Autor: JOILSON FERNANDES DE GOUVEIA

Inobstante sua flagrante inconstitucionalidade[i], o RDPMAL contem alguns dispositivos importantes, bem por isso ser de superior valia se ressaltar que se, de fato, houver uma aduzida transgressão da disciplina e não participada ou mesmo comunicada, de pronto exsurge a omissão e /ou a prevaricação de quem de direito ou de quem tenha se ressentido do fato disciplinar porquanto ser dever do PM firmar parte ou comunicação disciplinar, conforme o caso exija.

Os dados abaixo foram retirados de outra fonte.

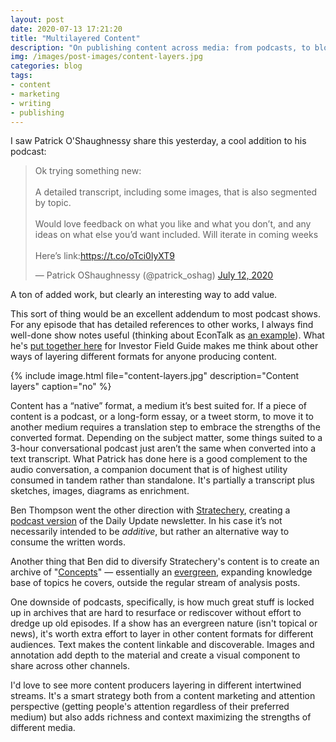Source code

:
 ```yaml
---
layout: post
date: 2020-07-13 17:21:20
title: "Multilayered Content"
description: "On publishing content across media: from podcasts, to blogs, to newsletters, and how to maximize content reach."
img: /images/post-images/content-layers.jpg
categories: blog
tags:
- content
- marketing
- writing
- publishing
---
```


I saw Patrick O'Shaughnessy share this yesterday, a cool addition to his podcast:

<blockquote class="twitter-tweet tw-align-center"><p lang="en" dir="ltr">Ok trying something new: <br><br>A detailed transcript, including some images, that is also segmented by topic. <br><br>Would love feedback on what you like and what you don’t, and any ideas on what else you’d want included. Will iterate in coming weeks<br><br>Here’s link:<a href="https://t.co/oTci0lyXT9">https://t.co/oTci0lyXT9</a></p>&mdash; Patrick OShaughnessy (@patrick_oshag) <a href="https://twitter.com/patrick_oshag/status/1282410636023128065?ref_src=twsrc%5Etfw">July 12, 2020</a></blockquote> <script async src="https://platform.twitter.com/widgets.js" charset="utf-8"></script>

A ton of added work, but clearly an interesting way to add value.

This sort of thing would be an excellent addendum to most podcast shows. For any episode that has detailed references to other works, I always find well-done show notes useful (thinking about EconTalk as [an example](https://www.econtalk.org/martin-gurri-on-the-revolt-of-the-public/ "Martin Gurri on Revolt of the Public")). What he's [put together here](http://investorfieldguide.com/wp-content/uploads/2020/07/200712-Songhurst-vF.pdf "Charlie Songhurst") for Investor Field Guide makes me think about other ways of layering different formats for anyone producing content.

{% include image.html file="content-layers.jpg" description="Content layers" caption="no" %}

Content has a “native” format, a medium it’s best suited for. If a piece of content is a podcast, or a long-form essay, or a tweet storm, to move it to another medium requires a translation step to embrace the strengths of the converted format. Depending on the subject matter, some things suited to a 3-hour conversational podcast just aren’t the same when converted into a text transcript. What Patrick has done here is a good complement to the audio conversation, a companion document that is of highest utility consumed in tandem rather than standalone. It's partially a transcript plus sketches, images, diagrams as enrichment.

Ben Thompson went the other direction with [Stratechery](https://www.stratechery.com/ "Stratechery"), creating a [podcast version](/post/ben-thompsons-daily-update-podcast/ "Daily Update Podcast") of the Daily Update newsletter. In his case it’s not necessarily intended to be _additive_, but rather an alternative way to consume the written words.

Another thing that Ben did to diversify Stratechery's content is to create an archive of "[Concepts](https://stratechery.com/concepts/ "Stratechery Concepts")" — essentially an [evergreen](/post/a-system-for-publishing-evergreen-notes/ "A System for Evergreen Notes"), expanding knowledge base of topics he covers, outside the regular stream of analysis posts.

One downside of podcasts, specifically, is how much great stuff is locked up in archives that are hard to resurface or rediscover without effort to dredge up old episodes. If a show has an evergreen nature (isn't topical or news), it's worth extra effort to layer in other content formats for different audiences. Text makes the content linkable and discoverable. Images and annotation add depth to the material and create a visual component to share across other channels.

I'd love to see more content producers layering in different intertwined streams. It's a smart strategy both from a content marketing and attention perspective (getting people's attention regardless of their preferred medium) but also adds richness and context maximizing the strengths of different media.
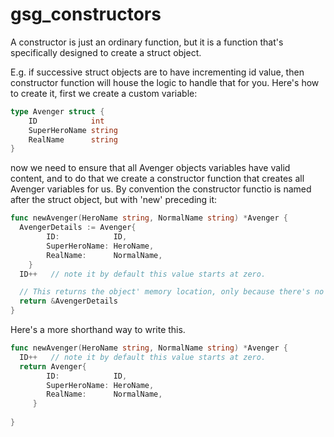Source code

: # gsg_constructors


A constructor is just an ordinary function, but it is a function that's specifically designed to create a struct object. 

E.g. if successive struct objects are to have incrementing id value, then constructor function will house the logic to handle that for you. Here's how to create it, first we create a custom variable:


```go
type Avenger struct {
	ID            int
	SuperHeroName string
	RealName      string
}
```

now we need to ensure that all Avenger objects variables have valid content, and to do that we create a constructor function that creates all Avenger variables for us. By convention the constructor functio is named after the struct object, but with 'new' preceding it:


```go
func newAvenger(HeroName string, NormalName string) *Avenger {
  AvengerDetails := Avenger{
		ID:            ID,
		SuperHeroName: HeroName,
		RealName:      NormalName,
	}
  ID++   // note it by default this value starts at zero. 

  // This returns the object' memory location, only because there's no need to return anything. 
  return &AvengerDetails
}
```

Here's a more shorthand way to write this. 


```go
func newAvenger(HeroName string, NormalName string) *Avenger {
  ID++   // note it by default this value starts at zero. 
  return Avenger{
		ID:            ID,
		SuperHeroName: HeroName,
		RealName:      NormalName,
	 }  
  
}
```


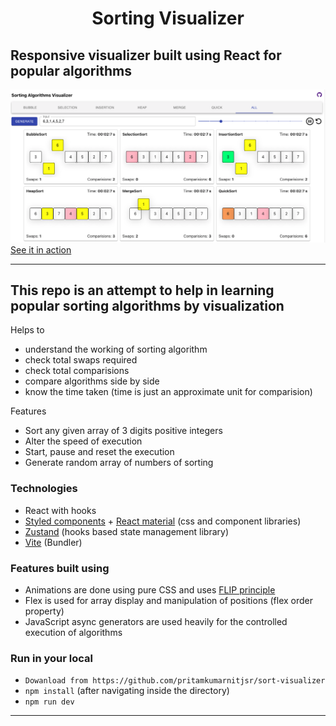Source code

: <h1 align="center">
    Sorting Visualizer
</h1>

## Responsive visualizer built using React for popular algorithms

<a href="https://pritamkumarnitjsr.github.io/sorting-visualizer/dist/"><img src="cover.png" alt="cover" /></a>
[See it in action](https://pritam-sorting-visualizer.netlify.app/)

---

## This repo is an attempt to help in learning popular sorting algorithms by visualization

Helps to

- understand the working of sorting algorithm
- check total swaps required
- check total comparisions
- compare algorithms side by side
- know the time taken (time is just an approximate unit for comparision)

Features

- Sort any given array of 3 digits positive integers
- Alter the speed of execution
- Start, pause and reset the execution
- Generate random array of numbers of sorting

### Technologies

- React with hooks
- [Styled components](https://styled-components.com/) + [React material](https://material-ui.com/) (css and component libraries)
- [Zustand](https://github.com/pmndrs/zustand) (hooks based state management library)
- [Vite](https://vitejs.dev/) (Bundler)

### Features built using

- Animations are done using pure CSS and uses [FLIP principle](https://aerotwist.com/blog/flip-your-animations/)
- Flex is used for array display and manipulation of positions (flex order property)
- JavaScript async generators are used heavily for the controlled execution of algorithms

### Run in your local

- ```Dowanload from https://github.com/pritamkumarnitjsr/sort-visualizer```
- ```npm install``` (after navigating inside the directory)
- ```npm run dev```

---




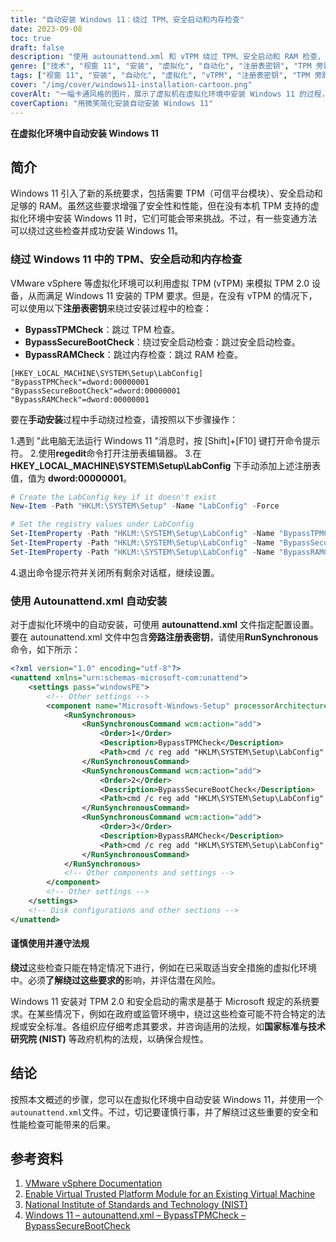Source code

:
 ```yaml
---
title: "自动安装 Windows 11：绕过 TPM、安全启动和内存检查"
date: 2023-09-08
toc: true
draft: false
description: "使用 autounattend.xml 和 vTPM 绕过 TPM、安全启动和 RAM 检查，简化虚拟环境中的 Windows 11 安装。"
genre: ["技术", "视窗 11", "安装", "虚拟化", "自动化", "注册表密钥", "TPM 旁路", "安全启动旁路", "内存旁路", "vTPM"]
tags: ["视窗 11", "安装", "自动化", "虚拟化", "vTPM", "注册表密钥", "TPM 旁路", "安全启动旁路", "内存旁路", "Autounattend.xml", "VMware vSphere", "Windows Setup", "Windows 预装环境", "虚拟机", "Windows 安装解决方案", "注册表编辑器", "微软视窗设置", "系统要求", "视窗安全", "视窗性能", "政府法规", "符合 NIST 标准", "微软", "Windows 操作系统", "绕过检查", "Windows 部署", "设置自动化", "命令提示符", "技术指南", "自动安装 Windows 11", "VMware vSphere 中的 vTPM 配置", "绕过 Windows 11 要求"]
cover: "/img/cover/windows11-installation-cartoon.png"
coverAlt: "一幅卡通风格的图片，展示了虚拟机在虚拟化环境中安装 Windows 11 的过程，一位面带微笑的 IT 专业人员正在监督这一过程。"
coverCaption: "用微笑简化安装自动安装 Windows 11"
---
```


**在虚拟化环境中自动安装 Windows 11**

## **简介**

Windows 11 引入了新的系统要求，包括需要 TPM（可信平台模块）、安全启动和足够的 RAM。虽然这些要求增强了安全性和性能，但在没有本机 TPM 支持的虚拟化环境中安装 Windows 11 时，它们可能会带来挑战。不过，有一些变通方法可以绕过这些检查并成功安装 Windows 11。

### **绕过 Windows 11 中的 TPM、安全启动和内存检查**

VMware vSphere 等虚拟化环境可以利用虚拟 TPM (vTPM) 来模拟 TPM 2.0 设备，从而满足 Windows 11 安装的 TPM 要求。但是，在没有 vTPM 的情况下，可以使用以下**注册表密钥**来绕过安装过程中的检查：

- **BypassTPMCheck**：跳过 TPM 检查。
- **BypassSecureBootCheck**：绕过安全启动检查：跳过安全启动检查。
- **BypassRAMCheck**：跳过内存检查：跳过 RAM 检查。

```reg
[HKEY_LOCAL_MACHINE\SYSTEM\Setup\LabConfig]
"BypassTPMCheck"=dword:00000001
"BypassSecureBootCheck"=dword:00000001
"BypassRAMCheck"=dword:00000001
```

要在**手动安装**过程中手动绕过检查，请按照以下步骤操作：

1.遇到 "此电脑无法运行 Windows 11 "消息时，按 [Shift]+[F10] 键打开命令提示符。
2.使用**regedit**命令打开注册表编辑器。
3.在 **HKEY_LOCAL_MACHINE\SYSTEM\Setup\LabConfig** 下手动添加上述注册表值，值为 **dword:00000001**。
```powershell
# Create the LabConfig key if it doesn't exist
New-Item -Path "HKLM:\SYSTEM\Setup" -Name "LabConfig" -Force

# Set the registry values under LabConfig
Set-ItemProperty -Path "HKLM:\SYSTEM\Setup\LabConfig" -Name "BypassTPMCheck" -Value 1 -Type DWord
Set-ItemProperty -Path "HKLM:\SYSTEM\Setup\LabConfig" -Name "BypassSecureBootCheck" -Value 1 -Type DWord
Set-ItemProperty -Path "HKLM:\SYSTEM\Setup\LabConfig" -Name "BypassRAMCheck" -Value 1 -Type DWord
```
4.退出命令提示符并关闭所有剩余对话框，继续设置。

### **使用 Autounattend.xml 自动安装**

对于虚拟化环境中的自动安装，可使用 **autounattend.xml** 文件指定配置设置。要在 autounattend.xml 文件中包含**旁路注册表密钥**，请使用**RunSynchronous**命令，如下所示：

```xml
<?xml version="1.0" encoding="utf-8"?>
<unattend xmlns="urn:schemas-microsoft-com:unattend">
    <settings pass="windowsPE">
        <!-- Other settings -->
        <component name="Microsoft-Windows-Setup" processorArchitecture="amd64" publicKeyToken="31bf3856ad364e35" language="neutral" versionScope="nonSxS" xmlns:wcm="http://schemas.microsoft.com/WMIConfig/2002/State" xmlns:xsi="http://www.w3.org/2001/XMLSchema-instance">            
            <RunSynchronous>
                <RunSynchronousCommand wcm:action="add">
                    <Order>1</Order>
                    <Description>BypassTPMCheck</Description>
                    <Path>cmd /c reg add "HKLM\SYSTEM\Setup\LabConfig" /v "BypassTPMCheck" /t REG_DWORD /d 1</Path>
                </RunSynchronousCommand>
                <RunSynchronousCommand wcm:action="add">
                    <Order>2</Order>
                    <Description>BypassSecureBootCheck</Description>
                    <Path>cmd /c reg add "HKLM\SYSTEM\Setup\LabConfig" /v "BypassSecureBootCheck" /t REG_DWORD /d 1</Path>
                </RunSynchronousCommand>
                <RunSynchronousCommand wcm:action="add">
                    <Order>3</Order>
                    <Description>BypassRAMCheck</Description>
                    <Path>cmd /c reg add "HKLM\SYSTEM\Setup\LabConfig" /v "BypassRAMCheck" /t REG_DWORD /d 1</Path>
                </RunSynchronousCommand>
            </RunSynchronous>
            <!-- Other components and settings -->
        </component>
        <!-- Other settings -->
    </settings>
    <!-- Disk configurations and other sections -->
</unattend>
```

#### **谨慎使用并遵守法规**

**绕过**这些检查只能在特定情况下进行，例如在已采取适当安全措施的虚拟化环境中。必须**了解绕过这些要求的**影响，并评估潜在风险。

Windows 11 安装对 TPM 2.0 和安全启动的需求是基于 Microsoft 规定的系统要求。在某些情况下，例如在政府或监管环境中，绕过这些检查可能不符合特定的法规或安全标准。各组织应仔细考虑其要求，并咨询适用的法规，如**国家标准与技术研究院 (NIST)** 等政府机构的法规，以确保合规性。



## **结论**

按照本文概述的步骤，您可以在虚拟化环境中自动安装 Windows 11，并使用一个 `autounattend.xml`文件。不过，切记要谨慎行事，并了解绕过这些重要的安全和性能检查可能带来的后果。

## **参考资料**

1. [VMware vSphere Documentation](https://docs.vmware.com/en/VMware-vSphere/index.html)
2. [Enable Virtual Trusted Platform Module for an Existing Virtual Machine](https://docs.vmware.com/en/VMware-vSphere/7.0/com.vmware.vsphere.vm_admin.doc/GUID-4DBF65A4-4BA0-4667-9725-AE9F047DE00A.html)
3. [National Institute of Standards and Technology (NIST)](https://www.nist.gov/)
4. [Windows 11 – autounattend.xml – BypassTPMCheck – BypassSecureBootCheck](https://iamroot.it/2021/10/06/windows-11-autounattend-xml-bypasstpmcheck-bypasssecurebootcheck/)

Daí decorre o seguinte, a saber: a) não é preciso esperar a determinação do comandante imediato ou até mesmo do comandante geral para firmar parte disciplinar ou mesmo comunicação disciplinar, posto que independe de sua vontade, faculdade ou seu nuto; b) se há indisciplina ou ofensa aos seus preceitos regulamentares implica que seja dada a parte disciplinar ou firmada comunicação posto ser dever do PM, É o Poder-Dever a que está compelido a cumprir; e, c) há de se cumprir o dever que é de qualquer autoridade policial militar ou qualquer policial militar que se sinta ofendido com o fato praticado pelo suposto transgressor, consoante determinam os Art. 12 e 13 do RDPMAL, senão vejamos:

"Art. 12 - Quando, para a preservação da disciplina e o decoro da Corporação, a ocorrência exigir uma pronta intervenção, mesmo sem possuir ascendência funcional sobre o transgressor, a autoridade policial militar de maior antigüidade que presenciar OU TIVER CONHECIMENTO DO FATO deverá tomar imediatas e enérgicas providências, inclusive, PRENDÊ-LO em nome da autoridade competente, dando ciência a esta, pelo meio mais rápido, da ocorrência e das providências em seu nome tomadas". (sic.) - destaquei.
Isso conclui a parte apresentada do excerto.